Ingest Rate in Elasticsearch is Slow

Hi Team,

We had scenario where we want to load 1 billion data to elastic cluster (consists of two node) and this process we are doing through filebeat process. As per Kibana dashboard we are checking it is below 5k/s . We increased harvestor_buffer_size and worker size also but it is not getting helped. Below is by filebeat.yml files.
Note:- We are splitting files into two server and trying to load data with two filebeat instance from two different server.

###################### Filebeat Configuration Example #########################

# This file is an example configuration file highlighting only the most common
# options. The filebeat.reference.yml file from the same directory contains all the
# supported options with more comments. You can use it as a reference.
#
# You can find the full configuration reference here:
# https://www.elastic.co/guide/en/beats/filebeat/index.html

# For more available modules and options, please see the filebeat.reference.yml sample
# configuration file.

# ============================== Filebeat inputs ===============================

filebeat.inputs:

# Each - is an input. Most options can be set at the input level, so
# you can use different inputs for various configurations.
# Below are the input specific configurations.

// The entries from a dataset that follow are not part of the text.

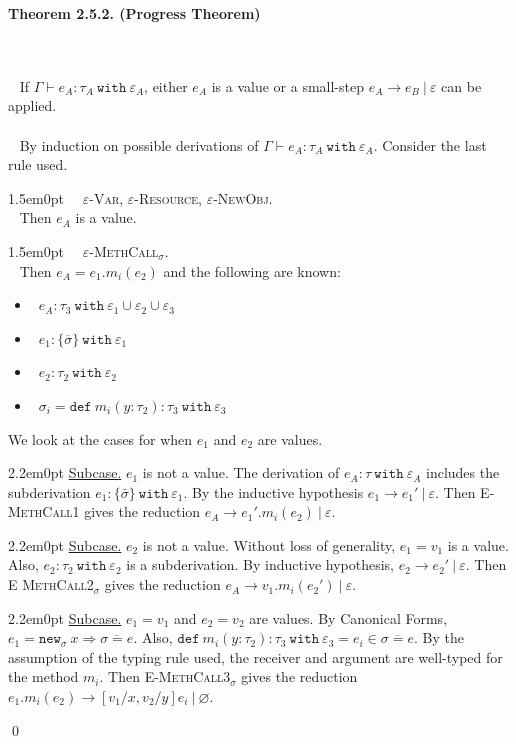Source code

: \documentclass{llncs}
\newcommand{\keywadj}[1]{\mathtt{#1}}
\newcommand{\keyw}[1]{\keywadj{#1}~}
\newcommand{\thm}[3]{
	\begin{large}
		\bf{#1}
	\end{large} \\\\
	\fbox{Statement.} ~ #2
	\fbox{Proof.}~ #3 \qed
}
\newcommand{\proofcase}[2]{
	\begin{adjustwidth}{1.5em}{0pt}
		\fbox{Case.}~~#1. \\ ~#2
	\end{adjustwidth}
}
\newcommand{\subcase}[1] {
	\begin{adjustwidth}{2.2em}{0pt}
		\underline{Subcase.} #1
	\end{adjustwidth}
}
\begin{document}
\thm{Theorem 2.5.2. (Progress Theorem)}
{If $\Gamma \vdash e_A : \tau_A~\keyw{with} \varepsilon_A$, either $e_A$ is a value or a small-step $e_A \longrightarrow e_B~|~\varepsilon$ can be applied. \\\\}
{By induction on possible derivations of $\Gamma \vdash e_A : \tau_A~\keyw{with} \varepsilon_A$. Consider the last rule used. \\

	\proofcase{\textsc{$\varepsilon$-Var}, \textsc{$\varepsilon$-Resource}, \textsc{$\varepsilon$-NewObj}} {
		Then $e_A$ is a value. \\
	}
		
	\proofcase{\textsc{$\varepsilon$-MethCall$_\sigma$}} {
		Then $e_A = e_1.m_i(e_2)$ and the following are known:
		\begin{itemize}
			\item~$e_A : \tau_3~\keyw{with} \varepsilon_1 \cup \varepsilon_2 \cup \varepsilon_3$
			\item~$e_1  : \{ \overline \sigma \}~ \keyw{with} \varepsilon_1$
			\item~$e_2 : \tau_2~\keyw{with} \varepsilon_2$
			\item~$\sigma_i = \keyw{def} m_i(y : \tau_2) : \tau_3~ \keyw{with} \varepsilon_3$
		\end{itemize}
		We look at the cases for when $e_1$ and $e_2$ are values.
		
			\subcase{ $e_1$ is not a value. The derivation of $e_A : \tau~\keyw{with} \varepsilon_A$ includes the subderivation $e_1 : \{ \bar \sigma \}~\keyw{with} \varepsilon_1$. By the inductive hypothesis $e_1 \longrightarrow e_1'~|~\varepsilon$. Then \textsc{E-MethCall1} gives the reduction $e_A \longrightarrow e_1'.m_i(e_2)~|~\varepsilon$. }
	
			\subcase{ $e_2$ is not a value. Without loss of generality, $e_1 = v_1$ is a value. Also,
		$e_2 : \tau_2~\keyw{with} \varepsilon_2$ is a subderivation. By inductive hypothesis, $e_2 \longrightarrow e_2'~|~\varepsilon$. Then \textsc{E
		MethCall2$_{\sigma}$} gives the reduction $e_A \longrightarrow
		v_1.m_i(e_2')~|~\varepsilon$.}
		
			\subcase{ $e_1 = v_1$ and $e_2 = v_2$ are values. By Canonical Forms, $e_1 = \keywadj{new}_{\sigma}~x \Rightarrow \overline{\sigma = e}$. Also, $\keyw{def} m_i(y: \tau_2) : \tau_3~\keyw{with} \varepsilon_3 = e_i \in \overline{ \sigma = e }$. By the assumption of the typing rule used, the receiver and argument are well-typed for the method $m_i$. Then \textsc{E-MethCall3$_{\sigma}$} gives the reduction $e_1.m_i(e_2) \longrightarrow [v_1/x, v_2/y]e_i~|~\varnothing$.\\}

}}
\end{document}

# filestream is an input for collecting log messages from files.

  # Unique ID among all inputs, an ID is required.

  # Change to true to enable this input configuration.

  # Paths that should be crawled and fetched. Glob based paths.

- type: log
  enabled: true
  paths:
   - /disk2/ss7-edr-generator/result/*.csv # path to your CSV file
  exclude_lines: ['^\"\"']          # header line
  index: elastic
  pipeline: parse_elastic_data
  harvestor_buffer_size: 40960000



  # Exclude lines. A list of regular expressions to match. It drops the lines that are
  # matching any regular expression from the list.
  # Line filtering happens after the parsers pipeline. If you would like to filter lines
  # before parsers, use include_message parser.
  #exclude_lines: ['^DBG']

  # Include lines. A list of regular expressions to match. It exports the lines that are
  # matching any regular expression from the list.
  # Line filtering happens after the parsers pipeline. If you would like to filter lines
  # before parsers, use include_message parser.
  #include_lines: ['^ERR', '^WARN']

  # Exclude files. A list of regular expressions to match. Filebeat drops the files that
  # are matching any regular expression from the list. By default, no files are dropped.
  #prospector.scanner.exclude_files: ['.gz$']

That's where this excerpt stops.